Un testa a testa inaspettato, se non un sorpasso, che la conta nei collegi potrebbe far risultare drammatico per gli azzurri. Tra Forza Italia e Lega la sfida è aspra. Il risultato andrà analizzato collegio per collegio, ma svanita la possibilità di vittoria della coalizione, la sfida ora si proietta su se e come allargare l'alleanza per permettere la costruzione di una maggioranza e di un governo. 


LA FRANA
Finita l'era del centrodestra berlusconiano, le percentuali di ieri consegnano un'alleanza a doppia guida Berlusconi-Salvini con la Meloni che potrebbe non essere dispiaciuta del riequilibrio tra i due big e del ruolo di ago della bilancia. Il testa a testa, se non il sorpasso della Lega, archiviano la prospettiva delle larghe intese FI-Pd. I numeri non ci sono, ma più per la frana azzurra che per l'attesa sconfitta del Pd.
Berlusconi ha seguito ieri da Arcore i dati elettorali. Il Cavaliere non si è risparmiato in questa campagna elettorale che è convinto aver dovuto affrontare con «un braccio legato dietro alla schiena». Tutta colpa della legge Severino che ha reso l'ex premier incandidabile e quindi leader solo virtuale dell'alleanza. «Più di questo non potevo fare», il commento del Cavaliere che si era posto il fine di fermare i grillini. Obiettivo raggiunto solo a metà e non solo per la percentuale del M5S, ma anche per il testa a testa con la Lega.

LA FASE
Insieme i partiti del centrodestra hanno una percentuale superiore al M5S ed è possibile che il Quirinale decida di partire con la coalizione più forte nel tentativo di formare il governo. Segnali importanti per valutare la compattezza del centrodestra si coglieranno al momento della elezione dei presidenti delle Camere, ma il passaggio decisivo si consumerà nella fase delle consultazioni. Nei prossimi giorni è probabile che i tre decidano di vedersi, ma se si valutano le dichiarazioni precedenti la campagna elettorale le opzioni di FI, Lega e FdI potrebbero essere diverse. Berlusconi ha sempre considerato i grillini come il pericolo numero uno e «un disastro per il Paese». Non così Salvini che aveva addirittura promesso di fare a Grillo la prima telefonata qualora al centrodestra fossero mancati pochi voti per governare. La Meloni ha combattuto sino all'ultimo l'inciucio, al punto di aver proposto un patto a tre, ma svanito quello FI-Pd potrebbe ora proporsi l'inciucio sovranista tra M5S e Lega.

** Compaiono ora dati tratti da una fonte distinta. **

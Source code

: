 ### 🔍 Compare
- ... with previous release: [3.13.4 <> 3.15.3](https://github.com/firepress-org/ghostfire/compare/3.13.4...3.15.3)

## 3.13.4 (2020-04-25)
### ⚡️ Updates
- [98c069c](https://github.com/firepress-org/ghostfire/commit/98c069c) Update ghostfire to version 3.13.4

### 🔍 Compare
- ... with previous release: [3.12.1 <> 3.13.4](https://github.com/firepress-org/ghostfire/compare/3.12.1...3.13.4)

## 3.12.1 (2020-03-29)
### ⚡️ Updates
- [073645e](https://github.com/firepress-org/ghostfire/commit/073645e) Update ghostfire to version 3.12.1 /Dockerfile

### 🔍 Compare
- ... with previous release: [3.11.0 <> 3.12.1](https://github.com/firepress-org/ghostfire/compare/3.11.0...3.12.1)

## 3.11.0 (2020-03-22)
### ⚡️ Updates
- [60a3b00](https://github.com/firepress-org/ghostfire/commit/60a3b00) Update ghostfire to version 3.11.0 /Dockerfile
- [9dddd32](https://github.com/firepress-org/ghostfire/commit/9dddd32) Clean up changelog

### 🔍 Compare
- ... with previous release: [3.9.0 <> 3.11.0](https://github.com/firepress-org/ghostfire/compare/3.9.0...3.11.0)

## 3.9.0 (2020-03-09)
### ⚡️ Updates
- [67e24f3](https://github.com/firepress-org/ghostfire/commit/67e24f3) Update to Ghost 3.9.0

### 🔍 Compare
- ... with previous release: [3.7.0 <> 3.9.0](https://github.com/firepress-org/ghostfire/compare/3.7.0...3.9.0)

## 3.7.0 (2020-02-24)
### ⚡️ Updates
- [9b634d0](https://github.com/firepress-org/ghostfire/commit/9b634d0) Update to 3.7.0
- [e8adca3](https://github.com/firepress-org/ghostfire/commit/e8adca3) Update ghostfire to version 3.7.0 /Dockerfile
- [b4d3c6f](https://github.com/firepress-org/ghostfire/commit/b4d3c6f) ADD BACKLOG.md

Cercare di mettere insieme una strategia unitaria e un possibile presidente del Consiglio da proporre eventualmente al capo dello Stato Sergio Mattarella, potrebbe essere molto complicato per il Cavaliere che nei vent'anni precedenti ha sempre giocato in prima persona e senza doversi troppo adeguare ai desideri degli alleati. Senza proposta unitaria c'è il rischio che il cerino passi al M5S in quanto primo partito del Paese. Alla proposta grillina, FI, Pd e Lega dovranno dare una risposta. Le reazioni a caldo, seguite alla pubblicazione degli exit poll, sembrano negative. Pd e FI negano l'alleanza con i 5S, ma devono fare i conti con un possibile ritorno alle urne che potrebbe essere ancor più deleterio anche per le rispettive leadership. La disponibilità della Lega pre-campagna elettorale non è detto però che valga ancora. Anche perché i risultati di ieri sera consegnano un Paese profondamente spaccato con due forze sovraniste di fatto vittoriose: la Lega al Nord e il M5S nel mezzogiorno.

Una spaccatura geografica dell'Italia che nelle passate consultazioni il centrodestra componeva al proprio interno con la Lega forte al Nord, al centro la destra di An e FI prevalente al Sud. Il successo grillino nel meridione non solo ridimensiona FI, ma accende una competizione tra partiti sovranisti che tuttavia difficilmente riusciranno a comporre una maggioranza per dar vita a un governo.

In attesa dei risultati reali, ieri sera ad Arcore ci si interrogava sulle possibili mosse degli alleati anche in vista dell'elezione dei presidenti delle Camere. Ma soprattutto le domande su quale governo dare al Paese ed evitare un ritorno a breve alle urne che il Cavaliere teme, anche se dovesse tornare candidabile.